What the exercise asks -> Return only the lines of the data below from the line with "booléens, les entiers" up to and including the line with "onset, and cluster", exactly as written, with the pictures omitted.

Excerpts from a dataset
══════

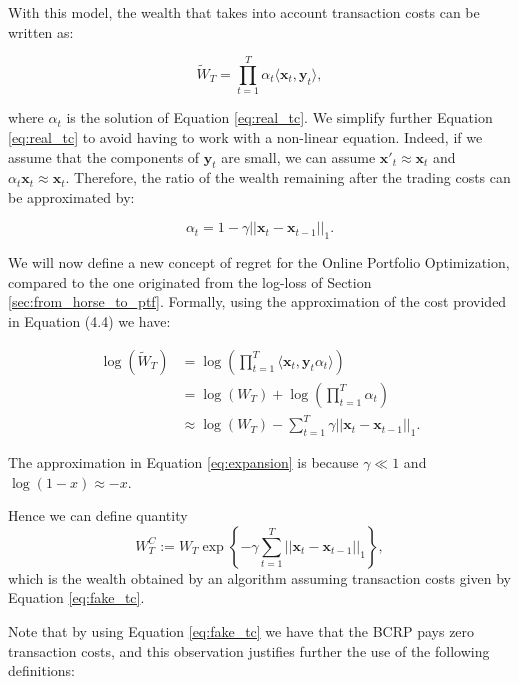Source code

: With this model, the wealth that takes into account transaction costs
can be written as:

\begin{equation} \label{eq:realwealth}
    \tilde W_T = \prod\limits_{t=1}^T \alpha_t\langle \mathbf{x}_t, \mathbf{y}_t \rangle,
\end{equation}

where $\alpha_t$ is the solution of Equation \eqref{eq:real_tc}. We simplify further Equation \eqref{eq:real_tc} to avoid having to work with a non-linear equation. Indeed, if we assume that the components of $\mathbf y_t$ are small, we can assume $\mathbf x'_t\approx \mathbf x_t$ and $\alpha_t\mathbf x_t\approx\mathbf x_t$. Therefore, the ratio of the wealth remaining after the trading costs can be approximated by:

\begin{equation}\label{eq:fake_tc}
\alpha_t=1-\gamma||\mathbf x_t-\mathbf x_{t-1}||_1.
\end{equation}

We will now define a new concept of regret for the Online Portfolio Optimization, compared to the one originated from the log-loss of Section \ref{sec:from_horse_to_ptf}. 
Formally, using the approximation of the cost provided in Equation (4.4) we have:

\begin{align}
    \log(\tilde W_T)&=\log\left(\prod\limits_{t=1}^T  \langle \mathbf{x}_t, \mathbf{y}_t \alpha_t\rangle\right) \\ 
    & = \log(W_T)+\log\left(\prod\limits_{t=1}^T \alpha_t\right) \\ 
    & \approx \log(W_T) - \sum\limits_{t=1}^T\gamma||\mathbf{x}_t-\mathbf{x}_{t-1}||_1. \label{eq:expansion}
\end{align}

The approximation in Equation \eqref{eq:expansion} is because $\gamma\ll1$ and $\log(1-x)\approx-x$.

Hence we can define quantity 
\begin{equation}\label{eq:l1_wealth}
W_T^C:=W_T\exp\left\{-\gamma\sum\limits_{t=1}^T||\mathbf{x}_t-\mathbf{x}_{t-1}||_1\right\},
\end{equation} 
which is the wealth obtained by an algorithm assuming transaction costs given by Equation \eqref{eq:fake_tc}.


Note that by using Equation \eqref{eq:fake_tc} we have that the BCRP pays zero transaction costs, and this observation justifies further the use of the following definitions:

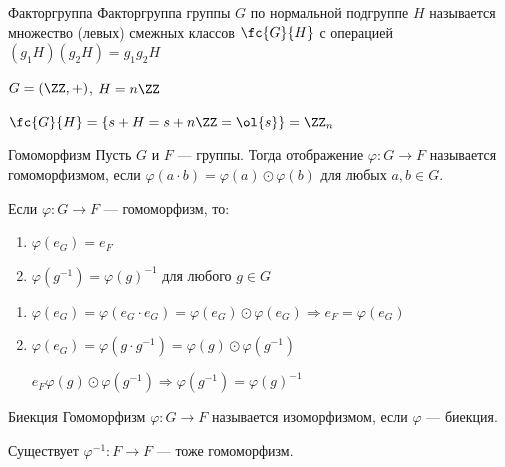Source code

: \begin{defn}{Факторгруппа}{}
    Факторгруппа группы \( G \) по нормальной подгруппе \( H \)
    называется множество (левых) смежных классов \( \fc{G}{H} \) с операцией
    \( (g_1 H) (g_2 H) = g_1 g_2 H \)
\end{defn}

\begin{example}{}{}
    \( G = (\ZZ, +) \), \( H = n \ZZ \)

    \( \fc{G}{H} = \{ s + H = s + n \ZZ = \ol{s} \} = \ZZ_n \)
\end{example}

\begin{defn}{Гомоморфизм}{}
    Пусть \( G \) и \( F \) --- группы.
    Тогда отображение \( \varphi : G \to F \) называется гомоморфизмом,
    если \( \varphi(a \cdot b) = \varphi(a) \odot \varphi(b) \) для любых \( a, b \in G \).
\end{defn}

\begin{lemma}{}{}
    Если \( \varphi : G \to F \) --- гомоморфизм, то:
    \begin{enumerate}
        \item
            \( \varphi(e_G) = e_F \)
        \item
            \( \varphi(g^{-1}) = \varphi(g)^{-1} \) для любого \( g \in G \)
    \end{enumerate}
\end{lemma}

\begin{enumerate}
    \item
        \(
            \varphi(e_G) = \varphi(e_G \cdot e_G) = \varphi(e_G) \odot \varphi(e_G)
            \Rightarrow
            e_F = \varphi(e_G)
        \)
    \item
        \( \varphi(e_G) = \varphi(g \cdot g^{-1}) = \varphi(g) \odot \varphi(g^{-1}) \)

        \( e_F \varphi(g) \odot \varphi(g^{-1}) \Rightarrow \varphi(g^{-1}) = \varphi(g)^{-1} \)
\end{enumerate}

\begin{defn}{Биекция}{}
    Гомоморфизм \( \varphi : G \to F \) называется изоморфизмом,
    если \( \varphi \) --- биекция.
\end{defn}

\begin{exercise}{}{}
    Существует \( \varphi^{-1} : F \to F \) --- тоже гомоморфизм.
\end{exercise}

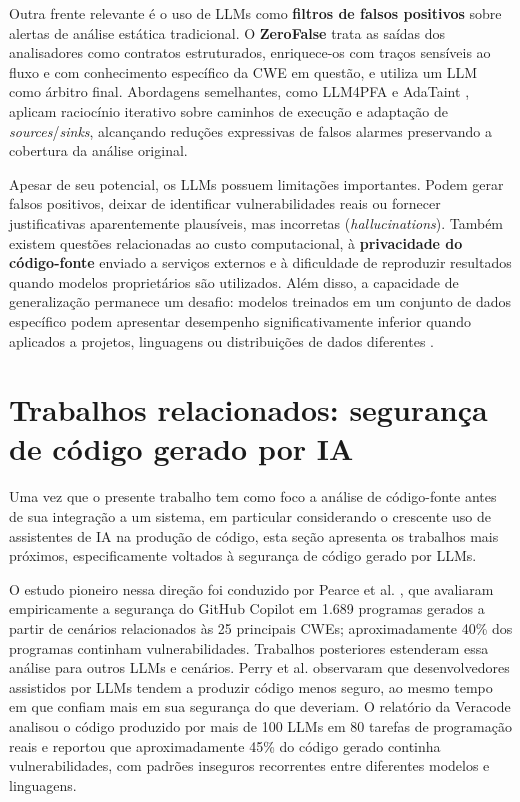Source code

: Outra frente relevante é o uso de LLMs como \textbf{filtros de falsos
positivos} sobre alertas de análise estática tradicional. O
\textbf{ZeroFalse} \cite{yang2025} trata as saídas dos analisadores
como contratos estruturados, enriquece-os com traços sensíveis ao fluxo
e com conhecimento específico da CWE em questão, e utiliza um LLM como
árbitro final. Abordagens semelhantes, como LLM4PFA \cite{wen2025falsealarm}
e AdaTaint \cite{adataint2025}, aplicam raciocínio iterativo sobre
caminhos de execução e adaptação de \textit{sources}/\textit{sinks},
alcançando reduções expressivas de falsos alarmes preservando a
cobertura da análise original.

Apesar de seu potencial, os LLMs possuem limitações importantes. Podem
gerar falsos positivos, deixar de identificar vulnerabilidades reais ou
fornecer justificativas aparentemente plausíveis, mas incorretas
(\textit{hallucinations}). Também existem questões relacionadas ao
custo computacional, à \textbf{privacidade do código-fonte} enviado a
serviços externos e à dificuldade de reproduzir resultados quando
modelos proprietários são utilizados. Além disso, a capacidade de
generalização permanece um desafio: modelos treinados em um conjunto de
dados específico podem apresentar desempenho significativamente inferior
quando aplicados a projetos, linguagens ou distribuições de dados
diferentes \cite{ding2024primevul,outofdistribution2025}.

\newpage 
\section{Trabalhos relacionados: segurança de código gerado por IA}
\label{sec:trabalhos_relacionados}

Uma vez que o presente trabalho tem como foco a análise de código-fonte
antes de sua integração a um sistema, em particular considerando o
crescente uso de assistentes de IA na produção de código, esta seção
apresenta os trabalhos mais próximos, especificamente voltados à
segurança de código gerado por LLMs.

O estudo pioneiro nessa direção foi conduzido por Pearce et al.
\cite{pearce2022copilot}, que avaliaram empiricamente a segurança do
GitHub Copilot em 1.689 programas gerados a partir de cenários
relacionados às 25 principais CWEs; aproximadamente 40\% dos programas
continham vulnerabilidades. Trabalhos posteriores estenderam essa
análise para outros LLMs e cenários. Perry et al. \cite{perry2023users}
observaram que desenvolvedores assistidos por LLMs tendem a produzir
código menos seguro, ao mesmo tempo em que confiam mais em sua
segurança do que deveriam. O relatório da Veracode \cite{veracode2025}
analisou o código produzido por mais de 100 LLMs em 80 tarefas de
programação reais e reportou que aproximadamente 45\% do código gerado
continha vulnerabilidades, com padrões inseguros recorrentes entre
diferentes modelos e linguagens.

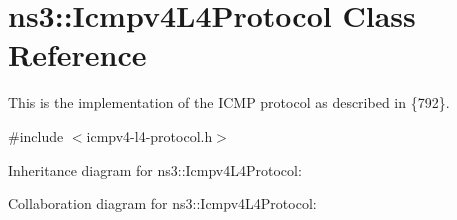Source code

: \hypertarget{classns3_1_1Icmpv4L4Protocol}{}\section{ns3\+:\+:Icmpv4\+L4\+Protocol Class Reference}
\label{classns3_1_1Icmpv4L4Protocol}


This is the implementation of the I\+C\+MP protocol as described in \{792\}.  




{\ttfamily \#include $<$icmpv4-\/l4-\/protocol.\+h$>$}



Inheritance diagram for ns3\+:\+:Icmpv4\+L4\+Protocol\+:


Collaboration diagram for ns3\+:\+:Icmpv4\+L4\+Protocol\+:
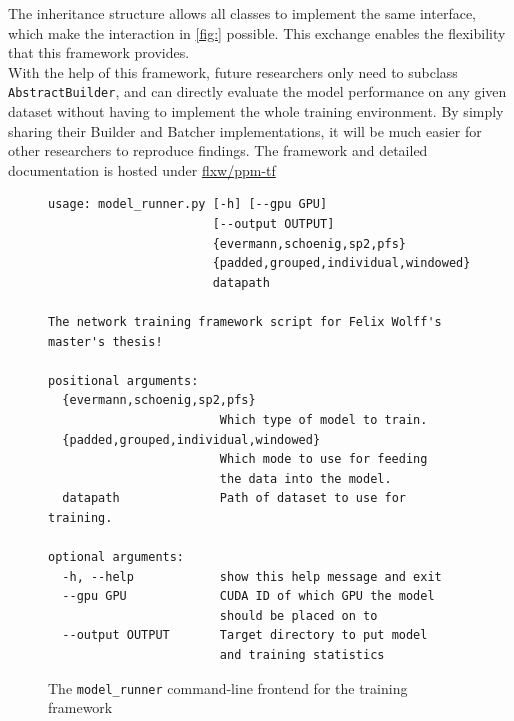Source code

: The inheritance structure allows all classes to implement the same interface, which make the interaction in \autoref{fig:} possible. This exchange enables the flexibility that this framework provides.\\

With the help of this framework, future researchers only need to subclass \verb=AbstractBuilder=, and can directly evaluate the model performance on any given dataset without having to implement the whole training environment. By simply sharing their Builder and Batcher implementations, it will be much easier for other researchers to reproduce findings. The framework and detailed documentation is hosted under \href{https://github.com/flxw/ppm-tf}{flxw/ppm-tf}

\begin{figure}
\centering
\begin{verbatim}
usage: model_runner.py [-h] [--gpu GPU]
                       [--output OUTPUT]
                       {evermann,schoenig,sp2,pfs}
                       {padded,grouped,individual,windowed}
                       datapath

The network training framework script for Felix Wolff's master's thesis!

positional arguments:
  {evermann,schoenig,sp2,pfs}
                        Which type of model to train.
  {padded,grouped,individual,windowed}
                        Which mode to use for feeding
                        the data into the model.
  datapath              Path of dataset to use for training.

optional arguments:
  -h, --help            show this help message and exit
  --gpu GPU             CUDA ID of which GPU the model
                        should be placed on to
  --output OUTPUT       Target directory to put model
                        and training statistics
\end{verbatim}
\caption[CLI frontend for the framework]{The \texttt{model\_runner} command-line frontend for the training framework}
\label{fig:framework-frontend}
\end{figure}
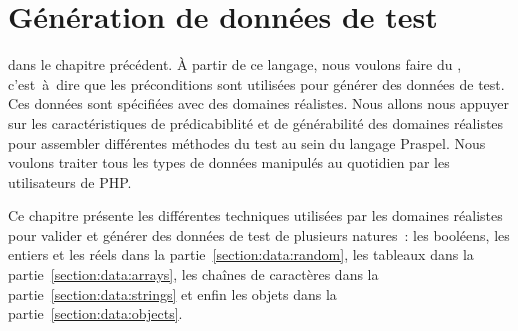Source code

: \chapter{Génération de données de test}
\label{chapter:data}

\mminitoc

dans le chapitre précédent. À partir de ce langage, nous voulons faire du
, c'est~à~dire que les préconditions sont
utilisées pour générer des données de test. Ces données sont spécifiées avec des
domaines réalistes. Nous allons nous appuyer sur les caractéristiques de
prédicabiblité et de générabilité des domaines réalistes pour assembler
différentes méthodes du test au sein du langage Praspel. Nous voulons traiter
tous les types de données manipulés au quotidien par les utilisateurs de PHP.

Ce chapitre présente les différentes techniques utilisées par les domaines
réalistes pour valider et générer des données de test de plusieurs natures~: les
booléens, les entiers et les réels dans la partie~\ref{section:data:random}, les
tableaux dans la partie~\ref{section:data:arrays}, les chaînes de caractères
dans la partie~\ref{section:data:strings} et enfin les objets dans la
partie~\ref{section:data:objects}.

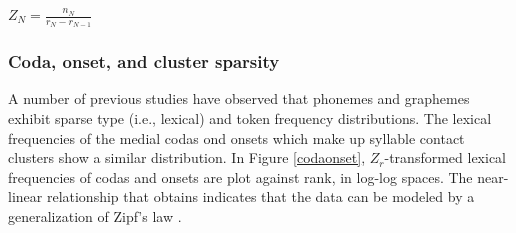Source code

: \begin{example}
$\displaystyle Z_N = \frac{n_N}{r_N - r_{N - 1}}$
\end{example}



\subsubsection{Coda, onset, and cluster sparsity}

A number of previous studies \citep[e.g.,][]{Sigurd1968,Good1969,Borodovsky1989,Witten1990,Martindale1996,Tambovtsev2007} have observed that phonemes and graphemes exhibit sparse type (i.e., lexical) and token frequency distributions. The lexical frequencies of the medial codas ond onsets which make up syllable contact clusters show a similar distribution. In Figure \ref{codaonset}, $Z_r$-transformed lexical frequencies of codas and onsets are plot against rank, in log-log spaces. The near-linear relationship that obtains indicates that the data can be modeled by a generalization of Zipf's law \citep{Zipf1949}.

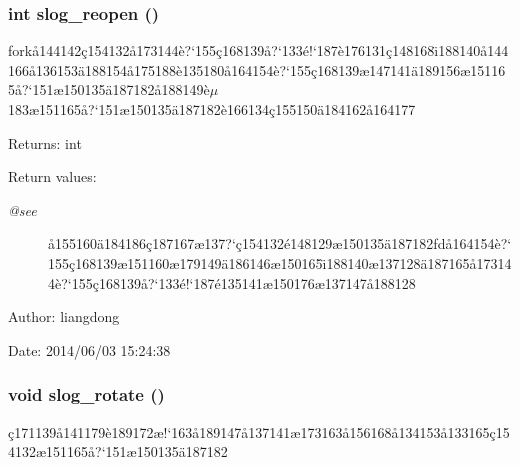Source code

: \subsubsection{\setlength{\rightskip}{0pt plus 5cm}int slog\_\-reopen ()}\label{slog_8c_a7}


fork\aa{}144142\c{c}154132\aa{}173144\`{e}?`155\c{c}168139\aa{}?`133\'{e}!`187\`{e}176131\c{c}148168\"{\i}188140\aa{}144166\aa{}136153\"{a}188154\aa{}175188\`{e}135180\aa{}164154\`{e}?`155\c{c}168139\ae{}147141\"{a}189156\ae{}151165\aa{}?`151\ae{}150135\"{a}187182\aa{}188149\`{e}$\mu$183\ae{}151165\aa{}?`151\ae{}150135\"{a}187182\`{e}166134\c{c}155150\"{a}184162\aa{}164177 

\begin{Desc}
\item[Returns:]int \end{Desc}
\begin{Desc}
\item[Return values:]
\begin{description}
\item[{\em @see}]\aa{}155160\"{a}184186\c{c}187167\ae{}137?`\c{c}154132\'{e}148129\ae{}150135\"{a}187182fd\aa{}164154\`{e}?`155\c{c}168139\ae{}151160\ae{}179149\"{a}186146\ae{}150165\"{\i}188140\ae{}137128\"{a}187165\aa{}173144\`{e}?`155\c{c}168139\aa{}?`133\'{e}!`187\'{e}135141\ae{}150176\ae{}137147\aa{}188128 \end{description}
\end{Desc}
\begin{Desc}
\item[Author:]liangdong \end{Desc}
\begin{Desc}
\item[Date:]2014/06/03 15:24:38 \end{Desc}
\subsubsection{\setlength{\rightskip}{0pt plus 5cm}void slog\_\-rotate ()}\label{slog_8c_a12}


\c{c}171139\aa{}141179\`{e}189172\ae{}!`163\aa{}189147\aa{}137141\ae{}173163\aa{}156168\aa{}134153\aa{}133165\c{c}154132\ae{}151165\aa{}?`151\ae{}150135\"{a}187182 

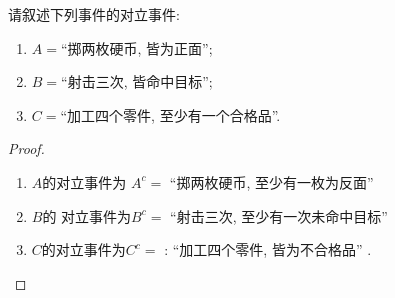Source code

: \documentclass[../main.tex]{subfiles}
\begin{document}
\begin{exercise}{}{}
请叙述下列事件的对立事件:
\begin{enumerate}
    \item $A=$“掷两枚硬币, 皆为正面”;
    \item $B=$“射击三次, 皆命中目标”;
    \item $C=$“加工四个零件, 至少有一个合格品”.
\end{enumerate}
\end{exercise}
\begin{proof}
    \begin{enumerate}
        \item \(  A  \)的对立事件为 \(  A^{c}=   \)  ``掷两枚硬币, 至少有一枚为反面''
         \item \(  B  \)的 对立事件为\(  B^{c}=   \)  ``射击三次, 至少有一次未命中目标''
         \item \(  C  \)的对立事件为\(  C^{c}=   \) : ``加工四个零件, 皆为不合格品'' .
    \end{enumerate}
    
\end{proof}
\end{document}
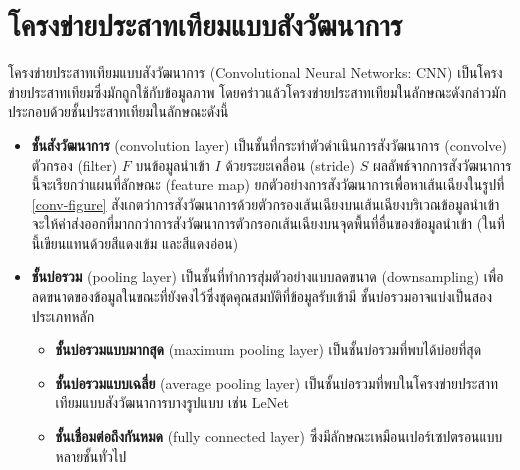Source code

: \documentclass{cpereport}
\begin{document}
\section{โครงข่ายประสาทเทียมแบบสังวัฒนาการ}

โครงข่ายประสาทเทียมแบบสังวัฒนาการ (Convolutional Neural Networks: CNN) \cite{lecun-1998} เป็นโครงข่ายประสาทเทียมซึ่งมักถูกใช้กับข้อมูลภาพ \cite{Krizhevsky-2012} โดยคร่าวแล้วโครงข่ายประสาทเทียมในลักษณะดังกล่าวมักประกอบด้วยชั้นประสาทเทียมในลักษณะดังนี้

\begin{itemize}
    \item \textbf{ชั้นสังวัฒนาการ} (convolution layer) เป็นชั้นที่กระทำตัวดำเนินการสังวัฒนาการ (convolve) ตัวกรอง (filter) $F$ บนข้อมูลนำเข้า $I$ ด้วยระยะเคลื่อน (stride) $S$ ผลลัพธ์จากการสังวัฒนาการนี้จะเรียกว่าแผนที่ลักษณะ (feature map) ยกตัวอย่างการสังวัฒนาการเพื่อหาเส้นเฉียงในรูปที่ \ref{conv-figure} สังเกตว่าการสังวัฒนาการด้วยตัวกรองเส้นเฉียงบนเส้นเฉียงบริเวณข้อมูลนำเข้า จะให้ค่าส่งออกที่มากกว่าการสังวัฒนาการตัวกรอกเส้นเฉียงบนจุดพื้นที่อื่นของข้อมูลนำเข้า (ในที่นี้เขียนแทนด้วยสีแดงเข้ม และสีแดงอ่อน)
    \item \textbf{ชั้นบ่อรวม} (pooling layer)
    เป็นชั้นที่ทำการสุ่มตัวอย่างแบบลดขนาด (downsampling) เพื่อลดขนาดของข้อมูลในขณะที่ยังคงไว้ซึ่งชุดคุณสมบัติที่ข้อมูลรับเข้ามี ชั้นบ่อรวมอาจแบ่งเป็นสองประเภทหลัก
    \begin{itemize} 
        \item \textbf{ชั้นบ่อรวมแบบมากสุด} (maximum pooling layer) เป็นชั้นบ่อรวมที่พบได้บ่อยที่สุด
        \item \textbf{ชั้นบ่อรวมแบบเฉลี่ย} (average pooling layer) เป็นชั้นบ่อรวมที่พบในโครงข่ายประสาทเทียมแบบสังวัฒนาการบางรูปแบบ เช่น LeNet
        \item \textbf{ชั้นเชื่อมต่อถึงกันหมด} (fully connected layer) ซึ่งมีลักษณะเหมือนเปอร์เซปตรอนแบบหลายชั้นทั่วไป
    \end{itemize}
\end{itemize}
\end{document}

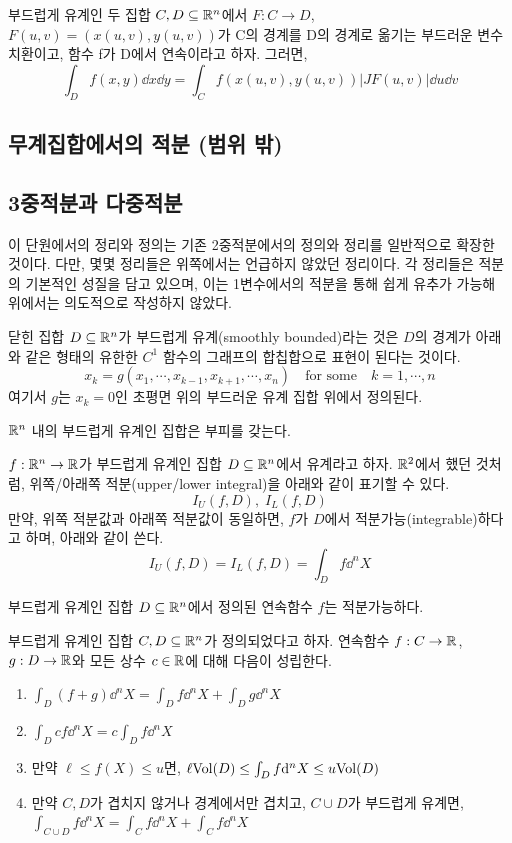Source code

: \begin{theorem}
부드럽게 유계인 두 집합 $C, D\subseteq\R^n$에서 $F:C\to D$, $F(u,v)=(x(u,v),y(u,v))$가 C의 경계를 D의 경계로 옮기는 부드러운 변수치환이고, 함수 f가 D에서 연속이라고 하자. 그러면,
$$
\int_Df(x,y)\dd x\dd y=\int_Cf(x(u,v),y(u,v))|JF(u,v)|\dd u\dd v
$$
\end{theorem}

\subsection{무계집합에서의 적분 (범위 밖)}

\subsection{3중적분과 다중적분}
이 단원에서의 정리와 정의는 기존 2중적분에서의 정의와 정리를 일반적으로 확장한 것이다. 다만, 몇몇 정리들은 위쪽에서는 언급하지 않았던 정리이다. 각 정리들은 적분의 기본적인 성질을 담고 있으며, 이는 1변수에서의 적분을 통해 쉽게 유추가 가능해 위에서는 의도적으로 작성하지 않았다.
\begin{definition}[$\R^n$에서 부드러운 유계]
닫힌 집합 $D\subseteq\R^n$가 부드럽게 유계(smoothly bounded)라는 것은 $D$의 경계가 아래와 같은 형태의 유한한 $C^1$ 함수의 그래프의 합칩합으로 표현이 된다는 것이다.
$$
x_k=g(x_1,\cdots,x_{k-1},x_{k+1},\cdots,x_n)\quad\text{for some}\quad k=1,\cdots,n
$$
여기서 $g$는 $x_k=0$인 초평면 위의 부드러운 유계 집합 위에서 정의된다.
\end{definition}
\begin{theorem}
$\R^n$ 내의 부드럽게 유계인 집합은 부피를 갖는다.
\end{theorem}
\begin{definition}[$\R^n$에서 위쪽/아래쪽 적분]
$f: \R^n \to \R$가 부드럽게 유계인 집합 $D\subseteq\R^n$에서 유계라고 하자. $\R^2$에서 했던 것처럼, 위쪽/아래쪽 적분(upper/lower integral)을 아래와 같이 표기할 수 있다.
$$I_U(f,D),\;I_L(f,D)$$
만약, 위쪽 적분값과 아래쪽 적분값이 동일하면, $f$가 $D$에서 적분가능(integrable)하다고 하며, 아래와 같이 쓴다.
$$
I_U(f,D)=I_L(f,D)=\int_D f\dd^nX
$$
\end{definition}
\begin{theorem}
부드럽게 유계인 집합 $D\subseteq\R^n$에서 정의된 연속함수 $f$는 적분가능하다.
\end{theorem}
\begin{theorem}
부드럽게 유계인 집합 $C,D\subseteq\R^n$가 정의되었다고 하자. 연속함수 $f:C\to\R$, $g:D\to\R$와 모든 상수 $c\in\R$에 대해 다음이 성립한다.
\begin{enumerate}[label=(\alph*)]
    \item $\int_D(f+g)\dd^nX=\int_Df\dd^nX+\int_Dg\dd^nX$
    \item $\int_Dcf\dd^nX=c\int_Df\dd^nX$
    \item 만약 $\ell\le f(X)\le u$면, $\ell\Volume(D)\le\int_D f\dd^nX\le u\Volume(D)$
    \item 만약 $C,D$가 겹치지 않거나 경계에서만 겹치고, $C\cup D$가 부드럽게 유계면, $\int_{C\cup D}f\dd^nX=\int_Cf\dd^nX+\int_Cf\dd^nX$
\end{enumerate}
\end{theorem}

══════

Solution to the exercise ->
booléens, les entiers et les réels dans la partie~\ref{section:data:random}, les
tableaux dans la partie~\ref{section:data:arrays}, les chaînes de caractères
dans la partie~\ref{section:data:strings} et enfin les objets dans la
partie~\ref{section:data:objects}.

Source code

: \begin{example}
$\displaystyle Z_N = \frac{n_N}{r_N - r_{N - 1}}$
\end{example}



\subsubsection{Coda, onset, and cluster sparsity}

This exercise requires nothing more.